Section: Software and Platforms
Participants : Daniel Balouek, Eddy Caron [correspondant] , Frédéric Desprez, Maurice-Djibril Faye, Arnaud Lefray, Guillaume Verger, Jonathan Rouzaud-Cornabas, Lamiel Toch, Huaxi Zhang.
Huge problems can now be processed over the Internet thanks to Grid and Cloud middleware systems. The use of on-the-shelf applications is needed by scientists of other disciplines. Moreover, the computational power and memory needs of such applications may of course not be met by every workstation. Thus, the RPC paradigm seems to be a good candidate to build Problem Solving Environments on the Grid or Cloud. The aim of the Diet project (http://graal.ens-lyon.fr/DIET ) is to develop a set of tools to build computational servers accessible through a GridRPC API.
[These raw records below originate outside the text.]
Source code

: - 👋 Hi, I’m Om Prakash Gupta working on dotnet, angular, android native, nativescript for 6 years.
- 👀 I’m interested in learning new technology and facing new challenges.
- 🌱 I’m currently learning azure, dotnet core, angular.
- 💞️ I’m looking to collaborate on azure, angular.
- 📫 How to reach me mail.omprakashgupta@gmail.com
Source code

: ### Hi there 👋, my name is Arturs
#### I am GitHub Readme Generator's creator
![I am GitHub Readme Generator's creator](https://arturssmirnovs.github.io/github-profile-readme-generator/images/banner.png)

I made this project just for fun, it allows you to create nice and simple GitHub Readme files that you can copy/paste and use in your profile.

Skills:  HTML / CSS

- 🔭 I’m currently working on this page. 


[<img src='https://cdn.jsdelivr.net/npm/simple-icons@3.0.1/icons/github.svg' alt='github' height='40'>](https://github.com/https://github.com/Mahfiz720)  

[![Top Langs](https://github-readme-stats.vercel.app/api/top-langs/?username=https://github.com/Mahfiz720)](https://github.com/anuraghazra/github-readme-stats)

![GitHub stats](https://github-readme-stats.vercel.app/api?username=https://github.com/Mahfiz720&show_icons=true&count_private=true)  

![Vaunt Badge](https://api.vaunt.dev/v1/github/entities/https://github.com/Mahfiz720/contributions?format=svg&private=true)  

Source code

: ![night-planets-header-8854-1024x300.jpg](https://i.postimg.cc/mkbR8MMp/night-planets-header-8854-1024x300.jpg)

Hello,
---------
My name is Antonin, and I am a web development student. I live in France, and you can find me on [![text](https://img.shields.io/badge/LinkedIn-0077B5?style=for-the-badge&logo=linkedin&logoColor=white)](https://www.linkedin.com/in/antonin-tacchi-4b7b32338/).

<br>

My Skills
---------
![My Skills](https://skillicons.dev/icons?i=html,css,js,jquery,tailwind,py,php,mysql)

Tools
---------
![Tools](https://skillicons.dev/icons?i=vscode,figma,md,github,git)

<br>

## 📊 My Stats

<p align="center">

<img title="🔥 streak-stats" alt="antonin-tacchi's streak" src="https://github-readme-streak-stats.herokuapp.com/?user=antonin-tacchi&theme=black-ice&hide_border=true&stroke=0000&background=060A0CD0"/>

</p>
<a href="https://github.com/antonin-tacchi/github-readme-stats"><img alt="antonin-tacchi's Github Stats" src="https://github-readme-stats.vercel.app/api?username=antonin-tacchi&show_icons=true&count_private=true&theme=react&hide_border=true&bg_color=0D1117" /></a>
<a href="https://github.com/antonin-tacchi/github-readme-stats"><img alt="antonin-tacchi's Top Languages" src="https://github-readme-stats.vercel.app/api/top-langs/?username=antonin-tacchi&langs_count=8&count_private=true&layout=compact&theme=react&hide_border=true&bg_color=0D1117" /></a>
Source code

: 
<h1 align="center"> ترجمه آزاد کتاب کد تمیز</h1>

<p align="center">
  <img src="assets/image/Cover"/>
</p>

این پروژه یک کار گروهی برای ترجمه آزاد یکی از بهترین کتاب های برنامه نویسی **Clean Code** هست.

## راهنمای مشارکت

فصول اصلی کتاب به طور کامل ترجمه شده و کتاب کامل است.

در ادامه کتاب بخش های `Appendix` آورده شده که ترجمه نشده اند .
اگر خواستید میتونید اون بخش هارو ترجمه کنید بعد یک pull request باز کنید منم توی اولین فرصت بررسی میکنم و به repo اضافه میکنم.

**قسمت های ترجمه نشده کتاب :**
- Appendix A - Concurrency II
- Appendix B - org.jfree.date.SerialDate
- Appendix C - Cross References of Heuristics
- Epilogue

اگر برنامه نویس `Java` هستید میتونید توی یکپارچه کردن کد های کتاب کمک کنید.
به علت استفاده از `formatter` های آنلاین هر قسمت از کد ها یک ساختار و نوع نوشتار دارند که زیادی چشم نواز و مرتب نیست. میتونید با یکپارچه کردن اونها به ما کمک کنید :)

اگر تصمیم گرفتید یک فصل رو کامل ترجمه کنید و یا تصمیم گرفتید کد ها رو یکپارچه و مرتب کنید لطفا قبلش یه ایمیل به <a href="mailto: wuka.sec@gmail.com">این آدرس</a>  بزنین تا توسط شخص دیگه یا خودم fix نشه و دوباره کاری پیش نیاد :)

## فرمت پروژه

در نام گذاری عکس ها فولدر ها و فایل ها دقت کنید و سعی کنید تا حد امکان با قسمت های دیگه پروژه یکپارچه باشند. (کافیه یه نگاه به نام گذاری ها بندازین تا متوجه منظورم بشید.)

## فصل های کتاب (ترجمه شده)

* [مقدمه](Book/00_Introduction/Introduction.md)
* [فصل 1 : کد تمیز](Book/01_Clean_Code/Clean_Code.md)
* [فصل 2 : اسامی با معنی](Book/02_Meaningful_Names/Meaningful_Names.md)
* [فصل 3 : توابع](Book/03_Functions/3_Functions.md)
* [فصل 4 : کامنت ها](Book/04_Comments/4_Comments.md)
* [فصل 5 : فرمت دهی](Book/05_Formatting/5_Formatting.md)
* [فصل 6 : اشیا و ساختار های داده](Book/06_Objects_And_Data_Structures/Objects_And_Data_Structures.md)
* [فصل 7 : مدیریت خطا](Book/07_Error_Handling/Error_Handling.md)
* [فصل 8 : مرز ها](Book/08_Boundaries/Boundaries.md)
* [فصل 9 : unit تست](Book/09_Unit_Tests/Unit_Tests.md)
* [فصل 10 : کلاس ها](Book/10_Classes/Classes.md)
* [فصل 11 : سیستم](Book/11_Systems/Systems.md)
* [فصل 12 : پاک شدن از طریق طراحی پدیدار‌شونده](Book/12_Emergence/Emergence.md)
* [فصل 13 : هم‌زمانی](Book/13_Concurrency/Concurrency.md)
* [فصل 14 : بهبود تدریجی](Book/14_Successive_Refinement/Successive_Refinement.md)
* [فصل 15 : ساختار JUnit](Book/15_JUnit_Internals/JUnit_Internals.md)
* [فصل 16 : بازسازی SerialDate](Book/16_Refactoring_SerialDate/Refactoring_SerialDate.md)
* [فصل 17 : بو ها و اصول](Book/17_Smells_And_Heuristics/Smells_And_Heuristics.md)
Moreover, the aim of a middleware system such as Diet is to provide a transparent access to a pool of computational servers. Diet focuses on offering such a service at a very large scale. A client which has a problem to solve should be able to obtain a reference to the server that is best suited for it. Diet is designed to take into account the data location when scheduling jobs. Data are kept as long as possible on (or near to) the computational servers in order to minimize transfer times. This kind of optimization is mandatory when performing job scheduling on a wide-area network. Diet is built upon Server Daemons. The scheduler is scattered across a hierarchy of Local Agents and Master Agents. Applications targeted for the Diet platform are now able to exert a degree of control over the scheduling subsystem via plug-in schedulers. As the applications that are to be deployed on the Grid vary greatly in terms of performance demands, the Diet plug-in scheduler facility permits the application designer to express application needs and features in order that they be taken into account when application tasks are scheduled. These features are invoked at runtime after a user has submitted a service request to the MA, which broadcasts the request to its agent hierarchy.
Diet provide a support for Cloud architecture. and it takes benefits from virtualized resources. As cloud resources are dynamic, we have on-going research in the field of automatic and elastic deployment for middleware systems. Diet will be able to extend and reduce the amount on aggregated resources and adjust itself when resources fail.
In the context of the Seed4C project, we have studied how secured our platform, authenticated and secured interactions between the different parts of our middleware and between our middleware and its users. By the way, we have added the SSL support into the Diet communication layer. We have worked to show how to securely use public cloud storage without taking the risk of losing confidentiality of data stored on them.
We have started a work to design a plug-in schedulers into Diet to deal with energy management. Using this scheduler we have obtain a significatif gain close to 25% with a minor weakening of performance (6%). Moreover we have experimented some dynamic resources management through Diet based on the energy criteria.